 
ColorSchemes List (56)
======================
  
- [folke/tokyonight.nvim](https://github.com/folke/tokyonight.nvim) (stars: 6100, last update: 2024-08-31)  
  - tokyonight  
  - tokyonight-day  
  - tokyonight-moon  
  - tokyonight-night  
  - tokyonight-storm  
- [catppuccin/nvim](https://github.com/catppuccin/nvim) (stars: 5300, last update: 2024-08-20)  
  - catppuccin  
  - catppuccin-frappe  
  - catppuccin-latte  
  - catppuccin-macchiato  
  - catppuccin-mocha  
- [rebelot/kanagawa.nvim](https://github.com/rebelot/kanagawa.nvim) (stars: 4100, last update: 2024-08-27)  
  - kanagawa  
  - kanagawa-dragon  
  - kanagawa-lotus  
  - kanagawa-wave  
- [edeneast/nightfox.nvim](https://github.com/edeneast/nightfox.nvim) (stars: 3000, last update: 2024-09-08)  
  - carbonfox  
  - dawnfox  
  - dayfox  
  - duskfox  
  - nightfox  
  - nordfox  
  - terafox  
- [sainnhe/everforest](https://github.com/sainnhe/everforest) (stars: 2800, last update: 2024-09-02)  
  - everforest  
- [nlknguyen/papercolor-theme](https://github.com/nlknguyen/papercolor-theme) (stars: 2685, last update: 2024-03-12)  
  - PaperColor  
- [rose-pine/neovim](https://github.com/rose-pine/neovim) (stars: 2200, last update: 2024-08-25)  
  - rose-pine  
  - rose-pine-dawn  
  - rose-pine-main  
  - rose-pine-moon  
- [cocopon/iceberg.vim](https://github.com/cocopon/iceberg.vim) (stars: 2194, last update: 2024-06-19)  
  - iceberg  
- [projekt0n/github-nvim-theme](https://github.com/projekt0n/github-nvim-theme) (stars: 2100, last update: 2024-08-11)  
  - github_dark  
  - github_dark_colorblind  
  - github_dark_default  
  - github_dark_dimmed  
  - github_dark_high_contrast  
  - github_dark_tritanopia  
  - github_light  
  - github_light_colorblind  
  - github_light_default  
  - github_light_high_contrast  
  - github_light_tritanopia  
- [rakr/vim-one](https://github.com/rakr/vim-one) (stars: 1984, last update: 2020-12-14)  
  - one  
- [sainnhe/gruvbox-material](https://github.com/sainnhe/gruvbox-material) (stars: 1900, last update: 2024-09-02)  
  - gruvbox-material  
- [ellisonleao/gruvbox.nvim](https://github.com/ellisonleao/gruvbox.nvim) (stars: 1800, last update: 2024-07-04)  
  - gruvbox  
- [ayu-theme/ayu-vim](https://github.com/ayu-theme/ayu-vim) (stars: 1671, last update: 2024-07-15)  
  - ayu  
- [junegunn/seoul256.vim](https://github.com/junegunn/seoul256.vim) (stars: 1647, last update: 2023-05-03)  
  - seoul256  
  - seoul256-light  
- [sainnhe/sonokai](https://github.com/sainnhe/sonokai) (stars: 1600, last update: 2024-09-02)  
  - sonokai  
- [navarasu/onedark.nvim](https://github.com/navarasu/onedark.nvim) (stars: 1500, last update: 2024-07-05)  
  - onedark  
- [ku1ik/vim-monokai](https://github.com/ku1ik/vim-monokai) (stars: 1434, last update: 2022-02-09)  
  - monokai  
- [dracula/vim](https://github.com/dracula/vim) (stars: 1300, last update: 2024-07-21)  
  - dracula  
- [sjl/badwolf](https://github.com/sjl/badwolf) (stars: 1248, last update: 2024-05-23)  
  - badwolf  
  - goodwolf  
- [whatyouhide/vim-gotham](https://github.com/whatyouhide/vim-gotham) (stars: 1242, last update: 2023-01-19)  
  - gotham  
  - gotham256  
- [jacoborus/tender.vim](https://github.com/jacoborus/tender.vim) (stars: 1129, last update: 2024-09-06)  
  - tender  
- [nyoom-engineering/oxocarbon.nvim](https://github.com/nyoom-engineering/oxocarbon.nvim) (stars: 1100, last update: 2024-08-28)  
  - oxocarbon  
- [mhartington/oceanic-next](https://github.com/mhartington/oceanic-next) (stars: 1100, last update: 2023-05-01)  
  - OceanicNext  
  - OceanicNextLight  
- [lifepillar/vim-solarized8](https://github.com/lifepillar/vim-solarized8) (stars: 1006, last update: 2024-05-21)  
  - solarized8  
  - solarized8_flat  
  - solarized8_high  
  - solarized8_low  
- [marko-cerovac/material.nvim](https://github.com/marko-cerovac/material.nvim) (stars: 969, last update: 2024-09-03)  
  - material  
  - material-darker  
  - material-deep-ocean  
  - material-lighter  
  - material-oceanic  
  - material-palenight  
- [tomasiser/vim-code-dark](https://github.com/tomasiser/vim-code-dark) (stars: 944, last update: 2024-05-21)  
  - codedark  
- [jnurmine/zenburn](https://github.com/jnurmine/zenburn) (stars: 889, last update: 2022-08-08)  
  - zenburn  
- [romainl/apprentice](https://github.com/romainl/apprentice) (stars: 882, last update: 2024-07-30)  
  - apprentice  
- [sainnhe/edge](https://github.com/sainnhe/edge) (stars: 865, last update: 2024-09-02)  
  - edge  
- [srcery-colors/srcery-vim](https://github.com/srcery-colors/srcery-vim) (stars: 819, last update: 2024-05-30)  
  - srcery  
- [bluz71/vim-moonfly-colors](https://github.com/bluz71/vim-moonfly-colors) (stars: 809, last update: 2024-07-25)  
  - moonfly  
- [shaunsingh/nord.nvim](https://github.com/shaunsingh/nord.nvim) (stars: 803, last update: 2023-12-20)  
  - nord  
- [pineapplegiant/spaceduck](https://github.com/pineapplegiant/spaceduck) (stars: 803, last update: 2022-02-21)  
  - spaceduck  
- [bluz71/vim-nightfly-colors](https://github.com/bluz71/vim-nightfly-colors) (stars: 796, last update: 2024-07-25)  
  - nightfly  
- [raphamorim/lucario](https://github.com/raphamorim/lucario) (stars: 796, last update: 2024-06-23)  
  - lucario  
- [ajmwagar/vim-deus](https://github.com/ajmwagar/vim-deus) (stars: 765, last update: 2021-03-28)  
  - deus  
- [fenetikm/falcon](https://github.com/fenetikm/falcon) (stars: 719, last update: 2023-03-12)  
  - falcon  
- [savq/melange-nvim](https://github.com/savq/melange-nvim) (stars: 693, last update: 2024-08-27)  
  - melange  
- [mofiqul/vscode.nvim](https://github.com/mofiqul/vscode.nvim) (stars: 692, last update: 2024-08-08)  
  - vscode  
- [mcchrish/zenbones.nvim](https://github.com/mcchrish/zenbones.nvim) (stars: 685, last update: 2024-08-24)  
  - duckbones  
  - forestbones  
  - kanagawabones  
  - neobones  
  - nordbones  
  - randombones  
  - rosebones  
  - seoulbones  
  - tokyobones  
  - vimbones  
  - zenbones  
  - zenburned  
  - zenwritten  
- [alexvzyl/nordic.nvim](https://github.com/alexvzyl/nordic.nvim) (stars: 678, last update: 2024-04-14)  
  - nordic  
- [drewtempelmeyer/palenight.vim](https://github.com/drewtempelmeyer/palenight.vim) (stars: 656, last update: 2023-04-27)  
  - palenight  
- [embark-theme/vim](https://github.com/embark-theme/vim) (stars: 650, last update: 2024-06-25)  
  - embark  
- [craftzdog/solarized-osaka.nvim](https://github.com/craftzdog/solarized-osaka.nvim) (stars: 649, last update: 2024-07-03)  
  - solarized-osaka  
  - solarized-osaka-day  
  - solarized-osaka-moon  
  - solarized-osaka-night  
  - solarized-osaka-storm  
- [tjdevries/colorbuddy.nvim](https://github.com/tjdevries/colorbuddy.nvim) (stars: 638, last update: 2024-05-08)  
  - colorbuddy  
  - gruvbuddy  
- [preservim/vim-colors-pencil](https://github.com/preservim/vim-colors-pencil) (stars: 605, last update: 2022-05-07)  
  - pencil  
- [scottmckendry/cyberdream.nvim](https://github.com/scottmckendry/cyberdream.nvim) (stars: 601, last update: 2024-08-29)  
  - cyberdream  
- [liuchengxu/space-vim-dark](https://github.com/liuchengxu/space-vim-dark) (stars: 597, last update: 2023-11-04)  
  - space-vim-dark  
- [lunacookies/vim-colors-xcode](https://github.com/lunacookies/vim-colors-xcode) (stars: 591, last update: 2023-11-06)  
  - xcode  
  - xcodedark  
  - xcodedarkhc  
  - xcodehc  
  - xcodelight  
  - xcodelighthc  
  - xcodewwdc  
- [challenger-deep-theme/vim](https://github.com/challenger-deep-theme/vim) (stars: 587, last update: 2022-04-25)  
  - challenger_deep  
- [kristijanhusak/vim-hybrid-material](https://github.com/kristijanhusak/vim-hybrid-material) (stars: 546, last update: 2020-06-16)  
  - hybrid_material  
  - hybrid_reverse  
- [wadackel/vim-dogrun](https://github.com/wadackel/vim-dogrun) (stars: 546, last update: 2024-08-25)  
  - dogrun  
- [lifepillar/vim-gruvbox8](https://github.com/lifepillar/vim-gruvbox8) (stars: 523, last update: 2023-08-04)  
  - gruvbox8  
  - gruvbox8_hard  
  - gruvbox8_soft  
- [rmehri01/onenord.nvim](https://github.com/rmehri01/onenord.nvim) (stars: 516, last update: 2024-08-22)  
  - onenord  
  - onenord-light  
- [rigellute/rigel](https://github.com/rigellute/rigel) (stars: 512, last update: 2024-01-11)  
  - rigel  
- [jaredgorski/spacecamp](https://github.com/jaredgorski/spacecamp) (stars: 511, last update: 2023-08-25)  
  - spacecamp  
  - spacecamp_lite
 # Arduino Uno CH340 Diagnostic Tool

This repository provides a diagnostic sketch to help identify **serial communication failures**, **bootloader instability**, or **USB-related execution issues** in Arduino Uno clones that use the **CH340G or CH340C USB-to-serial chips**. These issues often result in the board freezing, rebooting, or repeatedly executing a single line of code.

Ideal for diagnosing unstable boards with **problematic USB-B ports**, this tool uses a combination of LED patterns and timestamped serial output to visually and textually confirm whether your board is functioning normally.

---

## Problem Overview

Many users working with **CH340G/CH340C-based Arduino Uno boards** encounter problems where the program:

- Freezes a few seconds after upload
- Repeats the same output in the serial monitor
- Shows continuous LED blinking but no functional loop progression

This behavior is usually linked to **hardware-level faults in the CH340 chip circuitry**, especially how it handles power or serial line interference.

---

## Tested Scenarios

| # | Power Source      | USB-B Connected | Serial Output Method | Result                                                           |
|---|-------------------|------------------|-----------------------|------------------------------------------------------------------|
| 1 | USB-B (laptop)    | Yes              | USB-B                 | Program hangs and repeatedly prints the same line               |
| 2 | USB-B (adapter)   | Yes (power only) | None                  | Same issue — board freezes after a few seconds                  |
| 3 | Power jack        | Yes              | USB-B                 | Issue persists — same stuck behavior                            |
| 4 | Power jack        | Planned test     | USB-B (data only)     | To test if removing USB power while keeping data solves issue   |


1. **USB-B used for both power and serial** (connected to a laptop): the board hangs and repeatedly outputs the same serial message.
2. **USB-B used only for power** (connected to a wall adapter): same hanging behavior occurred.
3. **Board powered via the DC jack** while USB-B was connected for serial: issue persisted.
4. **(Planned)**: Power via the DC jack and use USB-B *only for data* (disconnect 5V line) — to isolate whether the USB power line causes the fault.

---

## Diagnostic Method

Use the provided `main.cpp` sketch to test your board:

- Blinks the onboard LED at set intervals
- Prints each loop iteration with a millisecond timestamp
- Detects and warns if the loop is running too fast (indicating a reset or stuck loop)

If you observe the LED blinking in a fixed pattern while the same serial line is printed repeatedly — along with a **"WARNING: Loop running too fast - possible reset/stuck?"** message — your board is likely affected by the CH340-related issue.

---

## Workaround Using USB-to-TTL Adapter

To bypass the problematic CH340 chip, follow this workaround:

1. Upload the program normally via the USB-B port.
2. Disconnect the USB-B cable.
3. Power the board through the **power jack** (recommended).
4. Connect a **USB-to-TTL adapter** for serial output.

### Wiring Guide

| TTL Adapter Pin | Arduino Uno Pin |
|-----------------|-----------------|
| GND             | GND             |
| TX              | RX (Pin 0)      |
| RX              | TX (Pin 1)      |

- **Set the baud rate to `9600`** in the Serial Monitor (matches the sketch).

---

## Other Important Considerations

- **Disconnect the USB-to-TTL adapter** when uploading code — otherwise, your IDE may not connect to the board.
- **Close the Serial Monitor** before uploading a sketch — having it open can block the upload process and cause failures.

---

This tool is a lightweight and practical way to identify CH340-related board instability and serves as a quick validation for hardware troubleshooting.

★ ★ ★ ★

## Work order
Only the lines from the top of the data through the line that contains "- tokyonight-night" should be quoted, exactly as they stand.

## Answer space
ColorSchemes List (56)
======================
  
- [folke/tokyonight.nvim](https://github.com/folke/tokyonight.nvim) (stars: 6100, last update: 2024-08-31)  
  - tokyonight  
  - tokyonight-day  
  - tokyonight-moon  
  - tokyonight-night  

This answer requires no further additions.